PROBLEM DETAILS: For the data below, please report each line where the word "should" is found.

DATA FOR THE TASK:
********************

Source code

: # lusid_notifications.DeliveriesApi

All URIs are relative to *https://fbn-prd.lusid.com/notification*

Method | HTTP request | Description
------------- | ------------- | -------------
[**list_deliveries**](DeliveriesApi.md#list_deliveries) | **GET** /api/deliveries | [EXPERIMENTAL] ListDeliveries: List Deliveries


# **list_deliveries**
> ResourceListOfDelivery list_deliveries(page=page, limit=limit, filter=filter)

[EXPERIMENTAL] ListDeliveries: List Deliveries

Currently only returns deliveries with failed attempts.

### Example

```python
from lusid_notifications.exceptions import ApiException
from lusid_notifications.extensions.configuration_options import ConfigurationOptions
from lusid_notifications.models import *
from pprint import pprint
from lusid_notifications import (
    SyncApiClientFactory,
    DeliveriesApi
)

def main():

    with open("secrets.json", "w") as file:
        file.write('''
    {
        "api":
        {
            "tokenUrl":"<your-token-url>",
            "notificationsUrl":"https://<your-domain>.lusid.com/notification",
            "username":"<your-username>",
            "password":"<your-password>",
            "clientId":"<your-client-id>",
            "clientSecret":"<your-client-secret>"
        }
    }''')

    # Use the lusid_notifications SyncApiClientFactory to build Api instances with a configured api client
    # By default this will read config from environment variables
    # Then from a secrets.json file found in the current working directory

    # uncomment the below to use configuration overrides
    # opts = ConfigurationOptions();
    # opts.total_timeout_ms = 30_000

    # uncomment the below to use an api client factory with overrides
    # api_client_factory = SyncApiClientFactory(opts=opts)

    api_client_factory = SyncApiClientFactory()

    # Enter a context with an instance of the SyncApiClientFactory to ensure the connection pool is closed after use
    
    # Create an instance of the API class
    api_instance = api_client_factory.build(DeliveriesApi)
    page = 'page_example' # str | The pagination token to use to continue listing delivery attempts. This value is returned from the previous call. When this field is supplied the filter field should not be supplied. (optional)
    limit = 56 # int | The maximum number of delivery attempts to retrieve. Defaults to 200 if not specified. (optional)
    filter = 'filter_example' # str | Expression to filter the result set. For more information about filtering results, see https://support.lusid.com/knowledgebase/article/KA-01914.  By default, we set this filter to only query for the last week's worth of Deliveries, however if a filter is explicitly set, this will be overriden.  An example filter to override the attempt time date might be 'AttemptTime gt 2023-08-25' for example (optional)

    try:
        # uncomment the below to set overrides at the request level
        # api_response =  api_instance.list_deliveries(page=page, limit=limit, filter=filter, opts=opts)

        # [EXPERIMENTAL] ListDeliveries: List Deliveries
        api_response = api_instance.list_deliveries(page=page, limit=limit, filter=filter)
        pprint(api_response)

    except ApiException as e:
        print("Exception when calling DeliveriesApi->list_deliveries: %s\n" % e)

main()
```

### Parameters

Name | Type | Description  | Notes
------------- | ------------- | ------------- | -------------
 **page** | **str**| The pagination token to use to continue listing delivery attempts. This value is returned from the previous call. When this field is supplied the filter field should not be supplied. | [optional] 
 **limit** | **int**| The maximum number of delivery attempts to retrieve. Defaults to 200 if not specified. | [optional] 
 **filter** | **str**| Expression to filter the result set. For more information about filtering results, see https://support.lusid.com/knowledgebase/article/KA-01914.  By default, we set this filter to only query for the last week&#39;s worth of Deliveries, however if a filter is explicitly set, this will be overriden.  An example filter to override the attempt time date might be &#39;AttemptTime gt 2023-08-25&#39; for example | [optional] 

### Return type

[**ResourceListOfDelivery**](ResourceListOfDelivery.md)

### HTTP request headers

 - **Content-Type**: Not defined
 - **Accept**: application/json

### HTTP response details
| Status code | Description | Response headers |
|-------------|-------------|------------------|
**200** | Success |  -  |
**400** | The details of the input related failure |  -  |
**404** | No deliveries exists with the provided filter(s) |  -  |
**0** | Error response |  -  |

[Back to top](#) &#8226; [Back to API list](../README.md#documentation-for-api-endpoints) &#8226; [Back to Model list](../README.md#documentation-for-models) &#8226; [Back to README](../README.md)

********************

YOUR SOLUTION:
    page = 'page_example' # str | The pagination token to use to continue listing delivery attempts. This value is returned from the previous call. When this field is supplied the filter field should not be supplied. (optional)
 **page** | **str**| The pagination token to use to continue listing delivery attempts. This value is returned from the previous call. When this field is supplied the filter field should not be supplied. | [optional] 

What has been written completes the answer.